Migrating from mssql.dll to FreeTDS

collinlee

Hi,

I have a unique situation and I am wondering if anyone faced these issues and was able to successfully resolve them. Here's the summary. I have an existing application that uses php + apache + SQL Server. This application supports internationalization so there are some multi-byte values in the database that have been stored. The existing application uses the PHP supplied php_mssql.dll to access the database. The input data comes from the web. The data currently stored in the database gets converted when SQL Server does a UTF-8 to UCS-2 translation. For example, a Japanese character string like "サンフランシスコ" sent from the web browser looks like "ã‚µãƒ³ãƒ•ãƒ©ãƒ³ã‚·ã‚¹ã‚³" in the SQL Server database. Everything is fine when I retrieve this value from the database and display it on the web browser.

The problem is now I want to migrate this application to use the FreeTDS drivers for better (and correct) multi-byte character support. My new database table columns will change from varchar->nvarchar, text->ntext, etc. Also, the queries will now have a N prepended to the values [ex: INSERT INTO TEST (id) values (N'サンフランシスコ') ].

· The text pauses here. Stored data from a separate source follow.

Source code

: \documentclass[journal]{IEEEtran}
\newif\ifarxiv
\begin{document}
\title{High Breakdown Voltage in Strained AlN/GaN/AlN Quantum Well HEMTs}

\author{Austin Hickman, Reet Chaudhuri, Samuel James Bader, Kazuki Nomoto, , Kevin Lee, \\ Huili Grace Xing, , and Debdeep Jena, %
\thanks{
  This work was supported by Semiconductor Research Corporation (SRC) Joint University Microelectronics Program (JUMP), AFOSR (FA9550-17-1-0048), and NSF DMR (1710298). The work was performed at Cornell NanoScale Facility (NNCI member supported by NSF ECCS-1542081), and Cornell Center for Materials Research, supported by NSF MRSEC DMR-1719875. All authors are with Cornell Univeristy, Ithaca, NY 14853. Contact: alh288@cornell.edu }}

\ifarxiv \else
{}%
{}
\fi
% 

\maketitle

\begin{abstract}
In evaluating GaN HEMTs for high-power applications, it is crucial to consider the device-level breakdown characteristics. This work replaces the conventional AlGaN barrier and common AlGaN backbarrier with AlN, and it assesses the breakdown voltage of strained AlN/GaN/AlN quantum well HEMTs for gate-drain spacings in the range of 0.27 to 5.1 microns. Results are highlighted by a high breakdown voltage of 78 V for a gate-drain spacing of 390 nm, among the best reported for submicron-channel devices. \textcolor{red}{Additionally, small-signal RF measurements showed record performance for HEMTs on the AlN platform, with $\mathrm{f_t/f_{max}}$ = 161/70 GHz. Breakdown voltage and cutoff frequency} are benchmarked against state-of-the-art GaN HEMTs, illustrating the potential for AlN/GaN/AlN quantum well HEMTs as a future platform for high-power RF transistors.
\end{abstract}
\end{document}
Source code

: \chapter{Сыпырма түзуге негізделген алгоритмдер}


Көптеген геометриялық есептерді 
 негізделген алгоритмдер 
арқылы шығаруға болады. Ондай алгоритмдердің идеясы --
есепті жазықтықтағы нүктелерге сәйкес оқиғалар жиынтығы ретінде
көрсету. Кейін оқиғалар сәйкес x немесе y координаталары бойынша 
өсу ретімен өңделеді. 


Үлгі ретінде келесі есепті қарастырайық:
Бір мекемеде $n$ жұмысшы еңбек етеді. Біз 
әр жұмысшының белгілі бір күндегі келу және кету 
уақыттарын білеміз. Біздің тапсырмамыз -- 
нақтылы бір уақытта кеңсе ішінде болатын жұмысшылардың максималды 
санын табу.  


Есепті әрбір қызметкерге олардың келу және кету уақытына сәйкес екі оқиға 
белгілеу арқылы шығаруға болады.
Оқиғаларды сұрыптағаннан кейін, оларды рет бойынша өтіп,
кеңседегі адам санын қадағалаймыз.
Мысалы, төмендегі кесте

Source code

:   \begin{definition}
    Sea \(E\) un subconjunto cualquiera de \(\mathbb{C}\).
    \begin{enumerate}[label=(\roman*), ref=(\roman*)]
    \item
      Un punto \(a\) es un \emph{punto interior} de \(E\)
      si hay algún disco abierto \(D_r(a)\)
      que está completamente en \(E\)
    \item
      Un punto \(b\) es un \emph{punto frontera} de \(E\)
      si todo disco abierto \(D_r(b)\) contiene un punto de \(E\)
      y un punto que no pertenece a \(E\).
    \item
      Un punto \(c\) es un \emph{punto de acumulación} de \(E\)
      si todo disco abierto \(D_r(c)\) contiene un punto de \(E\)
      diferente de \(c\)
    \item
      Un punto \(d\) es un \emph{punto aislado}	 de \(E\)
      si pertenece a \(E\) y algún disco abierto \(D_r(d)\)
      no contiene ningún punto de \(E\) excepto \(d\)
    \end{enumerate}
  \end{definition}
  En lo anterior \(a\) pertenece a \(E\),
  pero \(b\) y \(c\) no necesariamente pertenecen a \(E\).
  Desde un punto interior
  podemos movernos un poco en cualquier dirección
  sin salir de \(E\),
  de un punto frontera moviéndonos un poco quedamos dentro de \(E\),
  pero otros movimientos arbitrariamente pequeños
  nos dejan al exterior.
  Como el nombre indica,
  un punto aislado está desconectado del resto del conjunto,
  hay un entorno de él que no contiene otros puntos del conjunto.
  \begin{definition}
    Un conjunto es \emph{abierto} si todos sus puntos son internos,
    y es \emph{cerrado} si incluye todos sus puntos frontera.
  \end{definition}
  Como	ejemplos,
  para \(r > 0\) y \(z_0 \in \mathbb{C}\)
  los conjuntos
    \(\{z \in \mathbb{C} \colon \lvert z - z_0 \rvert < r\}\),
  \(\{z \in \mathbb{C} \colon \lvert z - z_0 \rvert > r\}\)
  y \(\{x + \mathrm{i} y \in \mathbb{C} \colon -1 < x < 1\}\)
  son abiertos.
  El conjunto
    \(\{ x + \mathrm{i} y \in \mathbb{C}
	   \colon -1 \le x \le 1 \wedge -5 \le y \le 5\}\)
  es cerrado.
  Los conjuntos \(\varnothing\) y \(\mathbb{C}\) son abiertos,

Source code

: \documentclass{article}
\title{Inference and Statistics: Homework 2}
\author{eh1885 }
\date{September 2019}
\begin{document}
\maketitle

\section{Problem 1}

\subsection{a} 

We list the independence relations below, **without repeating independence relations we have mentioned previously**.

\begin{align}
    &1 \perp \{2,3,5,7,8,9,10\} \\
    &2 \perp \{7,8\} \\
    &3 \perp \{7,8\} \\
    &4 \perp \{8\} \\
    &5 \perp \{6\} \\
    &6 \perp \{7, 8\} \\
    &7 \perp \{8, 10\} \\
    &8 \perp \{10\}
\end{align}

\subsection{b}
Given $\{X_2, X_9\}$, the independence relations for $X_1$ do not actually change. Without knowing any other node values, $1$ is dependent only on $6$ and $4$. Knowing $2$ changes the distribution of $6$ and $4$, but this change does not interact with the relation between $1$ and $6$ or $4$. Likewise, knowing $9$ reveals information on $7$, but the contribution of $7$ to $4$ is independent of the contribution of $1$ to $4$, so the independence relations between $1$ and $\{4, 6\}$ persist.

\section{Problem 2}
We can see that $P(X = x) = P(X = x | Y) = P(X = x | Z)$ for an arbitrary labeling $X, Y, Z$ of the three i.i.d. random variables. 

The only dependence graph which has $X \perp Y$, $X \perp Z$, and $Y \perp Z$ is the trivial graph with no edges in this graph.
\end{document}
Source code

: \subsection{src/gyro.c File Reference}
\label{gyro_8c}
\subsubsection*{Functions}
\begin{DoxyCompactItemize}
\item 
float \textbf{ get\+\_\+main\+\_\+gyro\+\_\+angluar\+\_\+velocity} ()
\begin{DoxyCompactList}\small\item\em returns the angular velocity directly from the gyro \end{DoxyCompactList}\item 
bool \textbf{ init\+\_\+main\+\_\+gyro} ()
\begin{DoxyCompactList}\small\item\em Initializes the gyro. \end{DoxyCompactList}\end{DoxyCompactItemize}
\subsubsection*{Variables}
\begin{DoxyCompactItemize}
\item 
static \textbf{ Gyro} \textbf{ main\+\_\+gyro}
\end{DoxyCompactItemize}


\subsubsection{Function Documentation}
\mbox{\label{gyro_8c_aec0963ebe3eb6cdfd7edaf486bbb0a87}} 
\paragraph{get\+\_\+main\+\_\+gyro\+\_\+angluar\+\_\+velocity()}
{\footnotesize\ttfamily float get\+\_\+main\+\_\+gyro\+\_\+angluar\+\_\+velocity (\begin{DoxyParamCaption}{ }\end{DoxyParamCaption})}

What I need to do first though is get the existing data and store it back into the database. Using SQL like SELECT INTO [new_table] FROM [existing_table] will not work because the data encoded already looks like "ã‚µãƒ³ãƒ•ãƒ©ãƒ³ã‚·ã‚¹ã‚³". It seems I have to read this value out and then write it back in, but with the special characters that have been inserted taken out.

Has anyone encountered this problem before? I've tried a bunch of different things:

1) Writing values to a file and then reading it back in to build SQL statments.
2) Using iconv to re-encode data
3) Using mbstring to re-encode data

Still, I am not able to get the data stored correctly.

If this is confusing, I guess the simple way to say it is how do I get the value that is currently stored as "ã‚µãƒ³ãƒ•ãƒ©ãƒ³ã‚·ã‚¹ã‚³" from the existing php_mssql.dll libraries to be stored as "サンフランシスコ" using FreeTDS?

Any suggestions would be greatly appreciated.

collinlee

Okay, not sure if anyone cares to know, but I wound up with a solution. It goes like this:

1) Read out the data using php_mssql.dll driver and write data to files and encoded as UTF-8

2) Copy database schema, but change text->ntext, varchar->nvarchar, char->nchar

3) Read files in and write back data using the ADO extensions. You'll have to instantiate an ADO instance as follows:

$conn = new com('ADODB.CONNECTION', NULL, CP_UTF8);

The queries you use to insert the data must have the N prepended to multi-byte values in the nXXX columns. See the above post for example.

4) After data has been written check to see if it appears in native charset format.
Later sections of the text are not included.